Book Deconstructs Myth Surrounding Egypt’s Most-Famous Boy King
Reviewed by Kyle Pakka
Tutankhamun, King of Egypt: His Life and Afterlife
Aidan Dodson. AUC Press, 2023.
“Although Tutankhamun’s tomb is of importance from its impact on popular culture and interest in ancient Egypt, and its revelation as to what an intact tomb of a New Kingdom royal burial could look like, its discovery did relatively little to advance immediate scholarly understanding of the king himself.”

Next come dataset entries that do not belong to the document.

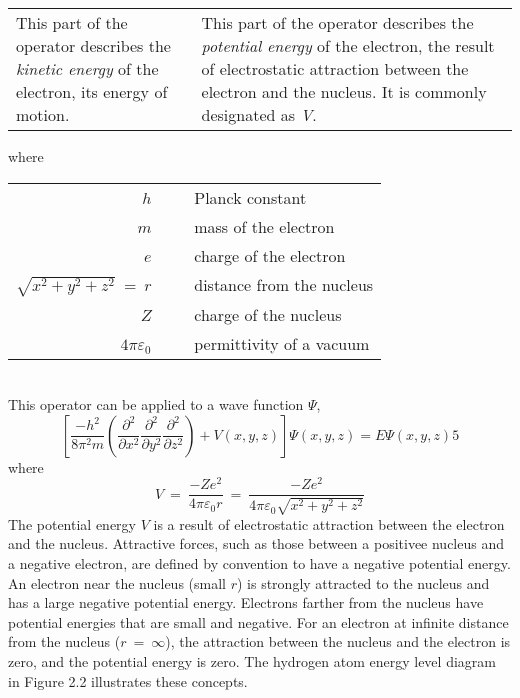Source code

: \documentclass{article}
\begin{document}
\begin{center}
\begin{tabular}{p{6cm} p{5cm}}
This part of the operator describes the \emph{kinetic energy} of the
 electron, its energy of motion. & This part of the operator describes
 the \emph{potential energy} of the electron, the result of
 electrostatic attraction between the electron and the nucleus.
 It is commonly designated as \emph{V}.
\end{tabular}
\end{center}
\newpage
where\\
\begin{tabular}{r @{=} l}
$h$                            ~&~ Planck constant           \\
$m$                            ~&~ mass of the electron      \\
$e$                            ~&~ charge of the electron    \\
$\sqrt{x^{2}+y^{2}+z^{2}}~=~r$ ~&~ distance from the nucleus \\
$Z$                            ~&~ charge of the nucleus     \\
$4\pi\varepsilon_{0}$          ~&~ permittivity of a vacuum  \\
\end{tabular}\\[8pt]
This operator can be applied to a wave function $\Psi$,
\begin{displaymath}
\left[
\frac{-h^{2}}{8\pi^{2}m}
\left(
\frac{\partial^{2}}{{\partial}x^{2}}
\frac{\partial^{2}}{{\partial}y^{2}}
\frac{\partial^{2}}{{\partial}z^{2}}
\right)
+V(x, y ,z)
\right]
\Psi(x, y, z) = E\Psi(x, y, z)5
\end{displaymath}
where
\begin{displaymath}
V~=~\frac{-Ze^{2}}{4\pi\varepsilon_{0}r}~=~
\frac{-Ze^{2}}{4\pi\varepsilon_{0}\sqrt{x^{2}+y^{2}+z^{2}}}
\end{displaymath}
The potential energy $V$ is a result of electrostatic attraction between
 the electron and the nucleus. Attractive forces, such as those between
 a positivee nucleus and a negative electron, are defined by convention
 to have a negative potential energy. An electron near the nucleus
(small $r$) is strongly attracted to the nucleus and has a large
 negative potential energy. Electrons farther from the nucleus have
 potential energies that are small and negative. For an electron at
 infinite distance from the nucleus ($r~=~\infty$), the attraction
 between the nucleus and the electron is zero, and the potential energy
 is zero. The hydrogen atom energy level diagram in Figure 2.2
 illustrates these concepts.
\end{document}
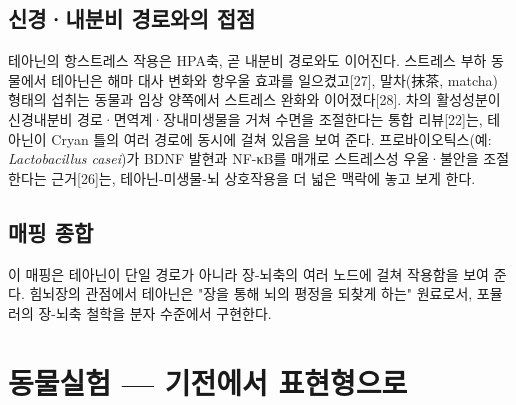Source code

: \documentclass[12pt,oneside]{book}
\begin{document}
\subsection{신경·내분비 경로와의 접점}

테아닌의 항스트레스 작용은 HPA축, 곧 내분비 경로와도 이어진다. 스트레스 부하 동물에서 테아닌은 해마 대사 변화와 항우울 효과를 일으켰고[27], 말차(抹茶, matcha) 형태의 섭취는 동물과 임상 양쪽에서 스트레스 완화와 이어졌다[28]. 차의 활성성분이 신경내분비 경로·면역계·장내미생물을 거쳐 수면을 조절한다는 통합 리뷰[22]는, 테아닌이 Cryan 틀의 여러 경로에 동시에 걸쳐 있음을 보여 준다. 프로바이오틱스(예: \textit{Lactobacillus casei})가 BDNF 발현과 NF-κB를 매개로 스트레스성 우울·불안을 조절한다는 근거[26]는, 테아닌-미생물-뇌 상호작용을 더 넓은 맥락에 놓고 보게 한다.

\subsection{매핑 종합}

\vspace{2pt}\vspace{3pt}

이 매핑은 테아닌이 단일 경로가 아니라 장-뇌축의 여러 노드에 걸쳐 작용함을 보여 준다. 힘뇌장의 관점에서 테아닌은 "장을 통해 뇌의 평정을 되찾게 하는" 원료로서, 포뮬러의 장-뇌축 철학을 분자 수준에서 구현한다.

\section{동물실험 — 기전에서 표현형으로}
\end{document}
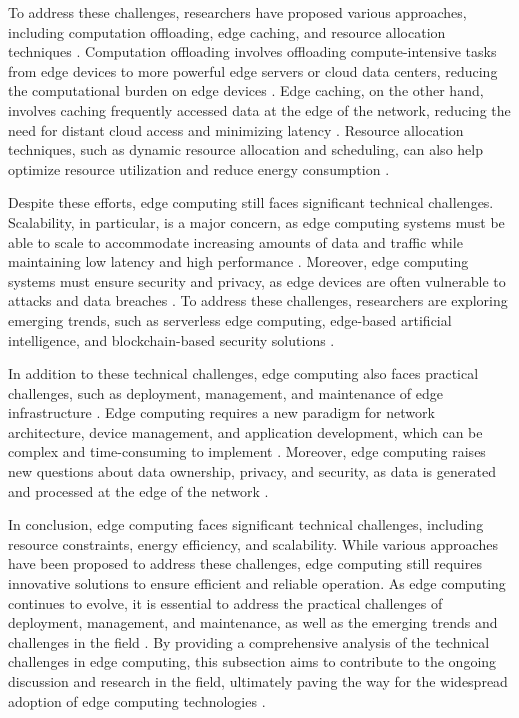 \documentclass[11pt,a4paper]{article}
\begin{document}
To address these challenges, researchers have proposed various approaches, including computation offloading, edge caching, and resource allocation techniques \cite{arxiv:1701.01090}. Computation offloading involves offloading compute-intensive tasks from edge devices to more powerful edge servers or cloud data centers, reducing the computational burden on edge devices \cite{arxiv:1703.10750}. Edge caching, on the other hand, involves caching frequently accessed data at the edge of the network, reducing the need for distant cloud access and minimizing latency \cite{arxiv:1810.13287}. Resource allocation techniques, such as dynamic resource allocation and scheduling, can also help optimize resource utilization and reduce energy consumption \cite{arxiv:1810.00305}.

Despite these efforts, edge computing still faces significant technical challenges. Scalability, in particular, is a major concern, as edge computing systems must be able to scale to accommodate increasing amounts of data and traffic while maintaining low latency and high performance \cite{arxiv:1808.05283}. Moreover, edge computing systems must ensure security and privacy, as edge devices are often vulnerable to attacks and data breaches \cite{arxiv:2206.07164}. To address these challenges, researchers are exploring emerging trends, such as serverless edge computing, edge-based artificial intelligence, and blockchain-based security solutions \cite{arxiv:2502.15775}.

In addition to these technical challenges, edge computing also faces practical challenges, such as deployment, management, and maintenance of edge infrastructure \cite{arxiv:2201.00242}. Edge computing requires a new paradigm for network architecture, device management, and application development, which can be complex and time-consuming to implement \cite{arxiv:2106.10063}. Moreover, edge computing raises new questions about data ownership, privacy, and security, as data is generated and processed at the edge of the network \cite{arxiv:2309.03420}.

In conclusion, edge computing faces significant technical challenges, including resource constraints, energy efficiency, and scalability. While various approaches have been proposed to address these challenges, edge computing still requires innovative solutions to ensure efficient and reliable operation. As edge computing continues to evolve, it is essential to address the practical challenges of deployment, management, and maintenance, as well as the emerging trends and challenges in the field \cite{arxiv:2305.01974}. By providing a comprehensive analysis of the technical challenges in edge computing, this subsection aims to contribute to the ongoing discussion and research in the field, ultimately paving the way for the widespread adoption of edge computing technologies \cite{arxiv:1911.02794}.
\end{document}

Like a detective working a missing-persons case, Aidan Dodson, an Egyptology professor at the University of Bristol, sifts the evidence—from tomb paintings to statuary to temple inscriptions—in his quest to recover the real King Tutankhamun, who ruled from 1333 BCE to 1323 BCE, from myth and restore him to life. The resulting book is both monumental in scope and microscopic in detail as Dodson reviews key questions about the Eighteenth Dynasty boy pharaoh’s parentage, early life, reign and afterlife. Dodson also delves into how the young ruler restored the traditional Egyptian pantheon in the wake of his father Akhenaten’s flirtation with monotheism, ambiguities about how and when Tutankhamun’s tomb was constructed and, of course, how this forgotten ruler became the center of Tut-mania when his tomb was unearthed in 1922. Brimming with illustrations, this engaging read may offer new information to even the most well-versed Tut enthusiasts.